▶ _Problem description_: Search the data below for "best"; list each line that holds it.

╭─ Data in this exercise

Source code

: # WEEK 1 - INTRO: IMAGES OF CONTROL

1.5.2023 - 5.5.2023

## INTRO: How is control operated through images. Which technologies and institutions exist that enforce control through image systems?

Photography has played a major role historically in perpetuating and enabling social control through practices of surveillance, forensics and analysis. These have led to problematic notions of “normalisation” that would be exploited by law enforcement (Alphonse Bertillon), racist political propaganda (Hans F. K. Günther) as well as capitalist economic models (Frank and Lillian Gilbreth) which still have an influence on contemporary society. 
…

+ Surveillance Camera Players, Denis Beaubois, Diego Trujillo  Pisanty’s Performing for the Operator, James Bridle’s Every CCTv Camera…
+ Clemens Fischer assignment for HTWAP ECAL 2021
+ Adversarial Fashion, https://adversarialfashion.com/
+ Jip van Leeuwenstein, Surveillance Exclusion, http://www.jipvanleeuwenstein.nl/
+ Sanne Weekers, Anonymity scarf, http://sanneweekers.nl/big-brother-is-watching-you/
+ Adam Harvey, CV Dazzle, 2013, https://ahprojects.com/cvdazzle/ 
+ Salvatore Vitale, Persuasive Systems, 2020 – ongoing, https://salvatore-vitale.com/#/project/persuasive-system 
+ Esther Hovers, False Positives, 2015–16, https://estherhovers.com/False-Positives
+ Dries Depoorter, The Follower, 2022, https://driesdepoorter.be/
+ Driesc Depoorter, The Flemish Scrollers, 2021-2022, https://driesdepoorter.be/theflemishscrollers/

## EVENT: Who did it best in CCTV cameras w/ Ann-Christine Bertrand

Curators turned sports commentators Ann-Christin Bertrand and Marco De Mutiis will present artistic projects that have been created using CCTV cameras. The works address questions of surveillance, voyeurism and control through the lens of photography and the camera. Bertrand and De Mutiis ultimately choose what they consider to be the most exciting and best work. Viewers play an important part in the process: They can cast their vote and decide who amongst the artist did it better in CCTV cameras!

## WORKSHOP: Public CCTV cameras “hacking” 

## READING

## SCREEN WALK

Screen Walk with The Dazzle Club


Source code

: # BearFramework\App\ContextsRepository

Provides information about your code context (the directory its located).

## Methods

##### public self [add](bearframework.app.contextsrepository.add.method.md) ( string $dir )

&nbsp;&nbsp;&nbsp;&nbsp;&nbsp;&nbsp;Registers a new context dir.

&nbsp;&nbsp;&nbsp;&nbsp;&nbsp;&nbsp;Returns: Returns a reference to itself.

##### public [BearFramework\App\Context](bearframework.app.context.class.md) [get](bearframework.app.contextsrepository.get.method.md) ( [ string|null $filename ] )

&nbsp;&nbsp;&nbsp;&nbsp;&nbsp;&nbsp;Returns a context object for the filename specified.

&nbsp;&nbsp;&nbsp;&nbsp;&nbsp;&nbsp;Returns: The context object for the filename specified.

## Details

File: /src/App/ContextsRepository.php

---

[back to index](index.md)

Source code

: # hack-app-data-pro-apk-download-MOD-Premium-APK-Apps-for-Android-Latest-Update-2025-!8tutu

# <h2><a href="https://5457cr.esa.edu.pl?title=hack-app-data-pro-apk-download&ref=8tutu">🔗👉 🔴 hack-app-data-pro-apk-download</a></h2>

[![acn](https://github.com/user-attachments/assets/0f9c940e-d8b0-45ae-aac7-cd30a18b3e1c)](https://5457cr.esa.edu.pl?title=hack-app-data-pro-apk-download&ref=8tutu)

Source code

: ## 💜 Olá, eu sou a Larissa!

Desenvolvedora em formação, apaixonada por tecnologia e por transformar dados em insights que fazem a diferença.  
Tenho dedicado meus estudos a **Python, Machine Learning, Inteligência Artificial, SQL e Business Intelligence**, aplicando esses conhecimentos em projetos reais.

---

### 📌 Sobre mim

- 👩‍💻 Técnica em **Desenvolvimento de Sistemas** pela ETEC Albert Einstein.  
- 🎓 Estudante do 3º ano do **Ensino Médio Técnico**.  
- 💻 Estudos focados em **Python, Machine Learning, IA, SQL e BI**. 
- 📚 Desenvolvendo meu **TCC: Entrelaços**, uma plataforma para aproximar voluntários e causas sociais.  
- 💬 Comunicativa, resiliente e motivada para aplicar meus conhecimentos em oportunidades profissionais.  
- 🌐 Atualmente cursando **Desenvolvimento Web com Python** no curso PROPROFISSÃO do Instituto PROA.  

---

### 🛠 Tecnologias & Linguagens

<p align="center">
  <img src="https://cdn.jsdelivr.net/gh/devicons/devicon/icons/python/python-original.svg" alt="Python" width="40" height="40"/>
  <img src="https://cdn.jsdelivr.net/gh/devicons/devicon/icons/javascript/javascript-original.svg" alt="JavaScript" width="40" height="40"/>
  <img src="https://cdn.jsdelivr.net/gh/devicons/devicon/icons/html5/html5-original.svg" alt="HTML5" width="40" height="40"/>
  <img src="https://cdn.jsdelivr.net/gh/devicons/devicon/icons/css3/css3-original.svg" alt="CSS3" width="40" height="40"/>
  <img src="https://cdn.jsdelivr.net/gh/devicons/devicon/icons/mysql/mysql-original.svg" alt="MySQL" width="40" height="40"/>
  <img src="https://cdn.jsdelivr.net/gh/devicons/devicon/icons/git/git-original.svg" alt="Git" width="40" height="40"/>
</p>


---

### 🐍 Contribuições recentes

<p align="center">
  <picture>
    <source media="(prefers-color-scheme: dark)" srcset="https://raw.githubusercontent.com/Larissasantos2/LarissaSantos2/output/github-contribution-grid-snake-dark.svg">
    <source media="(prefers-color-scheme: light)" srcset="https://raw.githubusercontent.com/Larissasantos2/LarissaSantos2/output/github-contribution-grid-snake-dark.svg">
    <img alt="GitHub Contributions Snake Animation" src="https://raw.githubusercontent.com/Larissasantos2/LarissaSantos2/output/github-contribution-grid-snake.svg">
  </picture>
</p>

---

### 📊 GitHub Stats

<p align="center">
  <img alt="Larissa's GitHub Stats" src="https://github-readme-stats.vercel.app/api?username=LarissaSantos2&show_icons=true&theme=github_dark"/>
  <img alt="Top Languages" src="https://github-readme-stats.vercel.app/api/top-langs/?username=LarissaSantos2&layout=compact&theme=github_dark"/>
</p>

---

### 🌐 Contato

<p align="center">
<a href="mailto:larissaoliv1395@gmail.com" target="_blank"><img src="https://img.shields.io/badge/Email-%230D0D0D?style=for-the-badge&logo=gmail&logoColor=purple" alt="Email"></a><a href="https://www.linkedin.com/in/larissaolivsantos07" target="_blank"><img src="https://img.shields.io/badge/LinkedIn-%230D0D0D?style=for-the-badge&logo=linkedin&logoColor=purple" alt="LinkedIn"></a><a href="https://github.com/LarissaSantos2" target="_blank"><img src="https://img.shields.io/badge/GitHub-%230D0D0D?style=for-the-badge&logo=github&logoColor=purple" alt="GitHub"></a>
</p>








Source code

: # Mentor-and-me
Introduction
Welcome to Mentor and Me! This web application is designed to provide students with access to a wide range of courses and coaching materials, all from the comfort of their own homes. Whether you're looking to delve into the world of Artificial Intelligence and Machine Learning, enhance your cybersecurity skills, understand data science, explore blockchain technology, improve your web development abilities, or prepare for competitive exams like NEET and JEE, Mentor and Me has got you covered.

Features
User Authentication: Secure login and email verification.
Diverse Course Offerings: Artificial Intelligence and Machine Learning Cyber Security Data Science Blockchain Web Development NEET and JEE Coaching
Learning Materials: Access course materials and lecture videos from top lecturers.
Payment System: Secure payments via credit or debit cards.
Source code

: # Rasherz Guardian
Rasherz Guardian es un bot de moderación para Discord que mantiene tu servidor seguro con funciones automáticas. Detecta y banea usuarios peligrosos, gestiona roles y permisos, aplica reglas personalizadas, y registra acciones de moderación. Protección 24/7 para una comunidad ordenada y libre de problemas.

╰─

▶ _Response to this exercise_:
## EVENT: Who did it best in CCTV cameras w/ Ann-Christine Bertrand
Curators turned sports commentators Ann-Christin Bertrand and Marco De Mutiis will present artistic projects that have been created using CCTV cameras. The works address questions of surveillance, voyeurism and control through the lens of photography and the camera. Bertrand and De Mutiis ultimately choose what they consider to be the most exciting and best work. Viewers play an important part in the process: They can cast their vote and decide who amongst the artist did it better in CCTV cameras!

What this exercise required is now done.